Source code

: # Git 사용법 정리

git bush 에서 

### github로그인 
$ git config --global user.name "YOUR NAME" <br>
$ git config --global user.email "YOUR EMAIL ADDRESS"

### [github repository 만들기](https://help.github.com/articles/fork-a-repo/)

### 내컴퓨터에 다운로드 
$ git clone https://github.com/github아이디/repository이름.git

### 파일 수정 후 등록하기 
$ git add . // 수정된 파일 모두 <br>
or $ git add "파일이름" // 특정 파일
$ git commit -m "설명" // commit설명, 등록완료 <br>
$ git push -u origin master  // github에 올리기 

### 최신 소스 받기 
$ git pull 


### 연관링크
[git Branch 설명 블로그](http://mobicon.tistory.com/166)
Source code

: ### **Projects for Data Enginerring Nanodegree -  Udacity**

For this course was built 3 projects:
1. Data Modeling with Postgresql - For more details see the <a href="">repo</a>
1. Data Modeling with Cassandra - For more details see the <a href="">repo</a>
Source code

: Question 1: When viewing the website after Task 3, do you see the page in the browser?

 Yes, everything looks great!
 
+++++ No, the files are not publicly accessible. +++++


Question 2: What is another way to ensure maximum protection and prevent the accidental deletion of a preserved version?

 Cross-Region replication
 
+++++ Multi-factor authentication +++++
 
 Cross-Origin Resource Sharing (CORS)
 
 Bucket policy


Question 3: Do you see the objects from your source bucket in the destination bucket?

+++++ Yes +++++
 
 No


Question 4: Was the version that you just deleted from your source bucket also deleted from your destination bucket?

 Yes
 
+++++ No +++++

________________

All of the data above must be set down again exactly.

- [COMPLETED EXERCISE]
Source code

: # Git 사용법 정리

git bush 에서 

### github로그인 
$ git config --global user.name "YOUR NAME" <br>
$ git config --global user.email "YOUR EMAIL ADDRESS"

### [github repository 만들기](https://help.github.com/articles/fork-a-repo/)

### 내컴퓨터에 다운로드 
$ git clone https://github.com/github아이디/repository이름.git

### 파일 수정 후 등록하기 
$ git add . // 수정된 파일 모두 <br>
or $ git add "파일이름" // 특정 파일
$ git commit -m "설명" // commit설명, 등록완료 <br>
$ git push -u origin master  // github에 올리기 

### 최신 소스 받기 
$ git pull 


### 연관링크
[git Branch 설명 블로그](http://mobicon.tistory.com/166)
Source code

: ### **Projects for Data Enginerring Nanodegree -  Udacity**

For this course was built 3 projects:
1. Data Modeling with Postgresql - For more details see the <a href="">repo</a>
1. Data Modeling with Cassandra - For more details see the <a href="">repo</a>
Source code

: Question 1: When viewing the website after Task 3, do you see the page in the browser?

 Yes, everything looks great!
 
+++++ No, the files are not publicly accessible. +++++


Question 2: What is another way to ensure maximum protection and prevent the accidental deletion of a preserved version?

 Cross-Region replication
 
+++++ Multi-factor authentication +++++
 
 Cross-Origin Resource Sharing (CORS)
 
 Bucket policy


Question 3: Do you see the objects from your source bucket in the destination bucket?

+++++ Yes +++++
 
 No


Question 4: Was the version that you just deleted from your source bucket also deleted from your destination bucket?

 Yes
 
+++++ No +++++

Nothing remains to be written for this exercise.